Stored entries
....
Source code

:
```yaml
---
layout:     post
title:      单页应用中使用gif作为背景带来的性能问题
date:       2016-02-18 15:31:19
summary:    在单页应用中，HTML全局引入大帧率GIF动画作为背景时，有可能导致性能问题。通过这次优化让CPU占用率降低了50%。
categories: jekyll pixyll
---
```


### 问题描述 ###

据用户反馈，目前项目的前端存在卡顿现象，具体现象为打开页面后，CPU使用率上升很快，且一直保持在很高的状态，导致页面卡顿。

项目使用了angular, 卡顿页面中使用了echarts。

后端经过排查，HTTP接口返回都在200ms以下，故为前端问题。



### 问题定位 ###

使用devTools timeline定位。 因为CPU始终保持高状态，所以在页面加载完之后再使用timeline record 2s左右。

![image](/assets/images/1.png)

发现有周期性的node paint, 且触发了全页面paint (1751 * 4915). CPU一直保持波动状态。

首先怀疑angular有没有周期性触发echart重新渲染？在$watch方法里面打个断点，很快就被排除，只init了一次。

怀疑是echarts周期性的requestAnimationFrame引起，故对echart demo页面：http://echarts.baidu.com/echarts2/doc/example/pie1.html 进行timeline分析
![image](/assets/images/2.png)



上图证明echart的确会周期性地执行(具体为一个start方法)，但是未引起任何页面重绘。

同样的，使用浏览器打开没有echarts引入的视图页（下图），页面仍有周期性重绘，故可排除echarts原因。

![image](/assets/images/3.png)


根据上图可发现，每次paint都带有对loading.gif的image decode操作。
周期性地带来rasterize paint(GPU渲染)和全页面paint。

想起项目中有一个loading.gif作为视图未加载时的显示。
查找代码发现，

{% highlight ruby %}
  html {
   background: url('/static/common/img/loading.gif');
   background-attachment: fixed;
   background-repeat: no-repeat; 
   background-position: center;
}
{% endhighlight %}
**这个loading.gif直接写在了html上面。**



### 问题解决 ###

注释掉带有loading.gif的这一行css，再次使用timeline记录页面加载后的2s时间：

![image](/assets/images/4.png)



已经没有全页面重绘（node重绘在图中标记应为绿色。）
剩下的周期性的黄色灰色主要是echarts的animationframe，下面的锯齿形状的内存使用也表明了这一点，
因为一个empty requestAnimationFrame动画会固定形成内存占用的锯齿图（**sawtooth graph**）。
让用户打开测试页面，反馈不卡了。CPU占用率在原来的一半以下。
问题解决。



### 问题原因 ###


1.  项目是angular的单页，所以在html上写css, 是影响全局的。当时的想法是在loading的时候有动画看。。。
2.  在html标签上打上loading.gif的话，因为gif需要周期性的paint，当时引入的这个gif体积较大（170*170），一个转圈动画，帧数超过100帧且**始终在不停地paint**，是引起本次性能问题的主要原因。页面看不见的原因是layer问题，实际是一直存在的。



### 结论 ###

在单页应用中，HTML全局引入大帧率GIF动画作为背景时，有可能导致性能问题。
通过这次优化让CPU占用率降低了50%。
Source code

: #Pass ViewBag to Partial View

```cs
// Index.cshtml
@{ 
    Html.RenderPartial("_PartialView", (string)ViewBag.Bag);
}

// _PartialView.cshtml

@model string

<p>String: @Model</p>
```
....
EXERCISE OBJECTIVE =
Return the lines above, from the one containing "同样的，使用浏览器打开没有e" to the end, exactly as they stand.

SOLUTION =
同样的，使用浏览器打开没有echarts引入的视图页（下图），页面仍有周期性重绘，故可排除echarts原因。

![image](/assets/images/3.png)


根据上图可发现，每次paint都带有对loading.gif的image decode操作。
周期性地带来rasterize paint(GPU渲染)和全页面paint。

想起项目中有一个loading.gif作为视图未加载时的显示。
查找代码发现，

{% highlight ruby %}
  html {
   background: url('/static/common/img/loading.gif');
   background-attachment: fixed;
   background-repeat: no-repeat; 
   background-position: center;
}
{% endhighlight %}
**这个loading.gif直接写在了html上面。**



### 问题解决 ###

注释掉带有loading.gif的这一行css，再次使用timeline记录页面加载后的2s时间：

![image](/assets/images/4.png)



已经没有全页面重绘（node重绘在图中标记应为绿色。）
剩下的周期性的黄色灰色主要是echarts的animationframe，下面的锯齿形状的内存使用也表明了这一点，
因为一个empty requestAnimationFrame动画会固定形成内存占用的锯齿图（**sawtooth graph**）。
让用户打开测试页面，反馈不卡了。CPU占用率在原来的一半以下。
问题解决。



### 问题原因 ###


1.  项目是angular的单页，所以在html上写css, 是影响全局的。当时的想法是在loading的时候有动画看。。。
2.  在html标签上打上loading.gif的话，因为gif需要周期性的paint，当时引入的这个gif体积较大（170*170），一个转圈动画，帧数超过100帧且**始终在不停地paint**，是引起本次性能问题的主要原因。页面看不见的原因是layer问题，实际是一直存在的。



### 结论 ###

在单页应用中，HTML全局引入大帧率GIF动画作为背景时，有可能导致性能问题。
通过这次优化让CPU占用率降低了50%。
Source code

: #Pass ViewBag to Partial View

```cs
// Index.cshtml
@{ 
    Html.RenderPartial("_PartialView", (string)ViewBag.Bag);
}

// _PartialView.cshtml

@model string

<p>String: @Model</p>
```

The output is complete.